3 KEY CONSIDERATIONS FOR VALUING A GOLD MINING COMPANY

Most mining assets that analysts attempt to value are already producing; if not producing, they will often have a pre-feasibility, feasibility or definitive feasibility study that has been published. But how do you value a mining deposit when nothing but a few drill holes exist and we only have a very simple resource statement to go off? There are three key issues:

Issue 1: DCF approach is tricky

A standard DCF approach in this example is a little tricky. Firstly, the actual amount of ore in the ground is still very uncertain. Even If you’ve got a simple resource statement, how much “credit” do you give to indicated or even inferred resources?

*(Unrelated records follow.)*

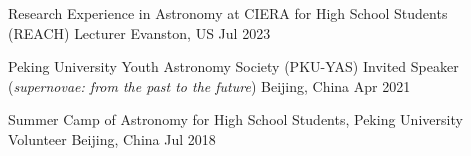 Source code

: \begin{cventries}

\cventry
{Research Experience in Astronomy at CIERA for High School Students (REACH)}
{Lecturer}
{Evanston, US}
{Jul 2023}
{}

\cventry
{Peking University Youth Astronomy Society (PKU-YAS)}
{Invited Speaker (\textit{supernovae: from the past to the future})}
{Beijing, China}
{Apr 2021}
{}


\cventry
{Summer Camp of Astronomy for High School Students, Peking University} %
{Volunteer} %
{Beijing, China} %
{Jul 2018} %
{ %
}




{ %
}

\end{cventries} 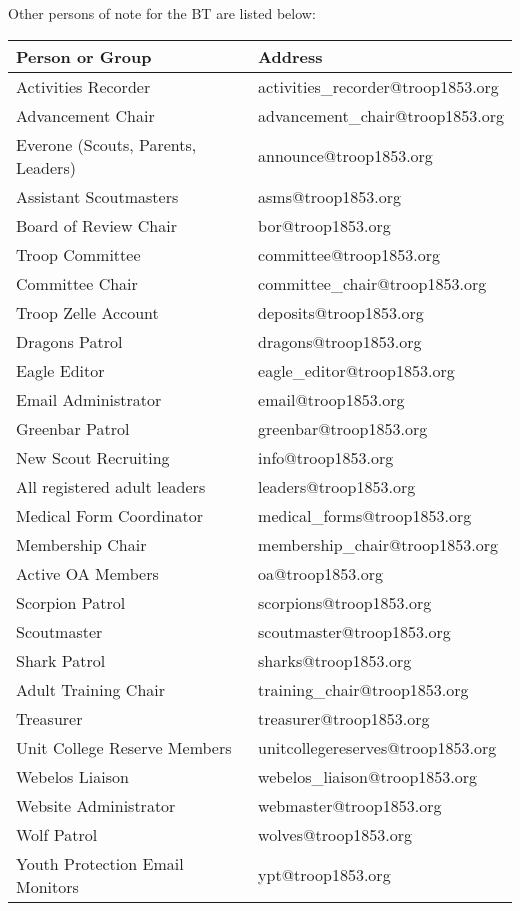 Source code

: \documentclass{ltxguide}
\begin{document}
Other persons of note for the \ac{BT} are listed below:

\begin{tabular}{ l l }
	\textbf{Person or Group} & \textbf{Address} \\
	\hline
	Activities Recorder 				& activities\_recorder@troop1853.org \\
	Advancement Chair 					& advancement\_chair@troop1853.org \\
	Everone (Scouts, Parents, Leaders)	& announce@troop1853.org \\
	Assistant Scoutmasters				& asms@troop1853.org \\
	Board of Review Chair				& bor@troop1853.org \\
	Troop Committee						& committee@troop1853.org \\
	Committee Chair						& committee\_chair@troop1853.org \\
	Troop Zelle Account					& deposits@troop1853.org \\
	Dragons Patrol						& dragons@troop1853.org \\
	Eagle Editor						& eagle\_editor@troop1853.org \\
	Email Administrator					& email@troop1853.org \\
	Greenbar Patrol						& greenbar@troop1853.org \\
	New Scout Recruiting				& info@troop1853.org \\
	All registered adult leaders		& leaders@troop1853.org \\
	Medical Form Coordinator			& medical\_forms@troop1853.org \\
	Membership Chair					& membership\_chair@troop1853.org \\
	Active OA Members					& oa@troop1853.org \\
	Scorpion Patrol						& scorpions@troop1853.org \\
	Scoutmaster							& scoutmaster@troop1853.org \\
	Shark Patrol						& sharks@troop1853.org \\
	Adult Training Chair				& training\_chair@troop1853.org \\
	Treasurer							& treasurer@troop1853.org \\
	Unit College Reserve Members		& unitcollegereserves@troop1853.org \\
	Webelos Liaison						& webelos\_liaison@troop1853.org \\
	Website Administrator				& webmaster@troop1853.org \\
	Wolf Patrol							& wolves@troop1853.org \\
	Youth Protection Email Monitors		& ypt@troop1853.org \\
	\hline
\end{tabular}
\end{document}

Second, the market value of the deposit will be a significant discount to the project NPV calculated to reflect financing and execution risks. Choosing an appropriate NPV multiple is highly subjective – fine if you’re dealing with companies with tens of billions of dollars in market capitalisation, not-so-fine if you’re dealing with a commercial dispute in which accuracy is important. Whilst still far from perfect, I like to use an EV/Resource multiple, taking an arbitrary discount on either (1) precedent transactions in a similar jurisdiction or (2) a discount versus listed peers in comparable jurisdictions.

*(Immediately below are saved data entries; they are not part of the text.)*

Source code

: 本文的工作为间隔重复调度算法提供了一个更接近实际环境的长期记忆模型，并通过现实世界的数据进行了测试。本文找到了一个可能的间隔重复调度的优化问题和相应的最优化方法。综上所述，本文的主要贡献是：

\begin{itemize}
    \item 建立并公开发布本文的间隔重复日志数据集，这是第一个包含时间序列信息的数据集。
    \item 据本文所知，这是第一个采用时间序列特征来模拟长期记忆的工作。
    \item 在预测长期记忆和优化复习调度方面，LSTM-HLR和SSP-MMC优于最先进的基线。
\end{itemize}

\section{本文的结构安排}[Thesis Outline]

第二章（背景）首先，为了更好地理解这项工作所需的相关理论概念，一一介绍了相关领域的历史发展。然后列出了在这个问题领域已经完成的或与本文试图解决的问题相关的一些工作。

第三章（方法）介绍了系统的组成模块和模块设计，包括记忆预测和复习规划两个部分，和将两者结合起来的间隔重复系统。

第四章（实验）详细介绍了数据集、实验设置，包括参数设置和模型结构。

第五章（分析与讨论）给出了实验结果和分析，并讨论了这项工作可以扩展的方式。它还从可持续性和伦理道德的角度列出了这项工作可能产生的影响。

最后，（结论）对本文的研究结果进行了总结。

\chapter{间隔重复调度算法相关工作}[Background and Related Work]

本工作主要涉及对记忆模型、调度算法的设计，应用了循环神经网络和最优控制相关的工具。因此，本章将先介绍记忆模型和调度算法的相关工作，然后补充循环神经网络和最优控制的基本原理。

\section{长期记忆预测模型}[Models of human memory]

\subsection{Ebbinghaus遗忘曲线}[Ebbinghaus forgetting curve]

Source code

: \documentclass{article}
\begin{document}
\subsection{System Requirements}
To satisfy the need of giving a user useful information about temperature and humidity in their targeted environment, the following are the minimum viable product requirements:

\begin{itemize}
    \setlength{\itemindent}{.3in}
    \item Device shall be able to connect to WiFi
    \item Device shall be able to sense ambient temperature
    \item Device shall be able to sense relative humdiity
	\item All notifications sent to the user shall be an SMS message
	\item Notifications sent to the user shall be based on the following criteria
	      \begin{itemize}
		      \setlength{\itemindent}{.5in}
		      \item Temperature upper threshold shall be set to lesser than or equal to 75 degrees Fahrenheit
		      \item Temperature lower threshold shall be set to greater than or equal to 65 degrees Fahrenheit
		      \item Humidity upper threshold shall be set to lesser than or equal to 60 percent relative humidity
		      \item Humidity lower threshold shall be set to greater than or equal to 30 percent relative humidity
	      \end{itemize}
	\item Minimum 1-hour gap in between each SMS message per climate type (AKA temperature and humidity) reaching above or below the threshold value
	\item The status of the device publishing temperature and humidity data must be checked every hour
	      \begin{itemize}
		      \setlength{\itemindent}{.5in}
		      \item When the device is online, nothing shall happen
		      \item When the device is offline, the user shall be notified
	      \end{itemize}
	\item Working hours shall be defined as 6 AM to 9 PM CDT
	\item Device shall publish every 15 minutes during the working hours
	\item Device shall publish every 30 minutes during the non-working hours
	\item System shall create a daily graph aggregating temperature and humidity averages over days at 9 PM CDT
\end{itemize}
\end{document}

Issue 2: Earnings metrics are meaningless

With the rising importance of hedge funds and “fast money” in public markets, there’s been a big push towards using multiples of earnings rather than NPV when valuing mining assets in my view, even in areas where a P/NPV multiple has been the “traditional” approach, such as with gold mines. The issue: Estimating EBITDA 4-5 years ahead for an asset that hasn’t even got a pre-feasibility study is essentially meaningless because the amount of uncertainty baked into your estimates is enormous. In most commercial disputes, this just isn’t going to be an appropriate basis of value.

Issue 3: Who knew what, when?

In some early-stage venture disputes, we’ve seen cases where shareholders claim that management teams (who also have significant shareholdings) have withheld information from the market. Determining the exact point in time that studies were completed and the information that should have been made public was known is fundamental to the value assigned to a deposit. Independent studies prove economic feasibility which provides additional certainty over the magnitude and timing of future cashflows.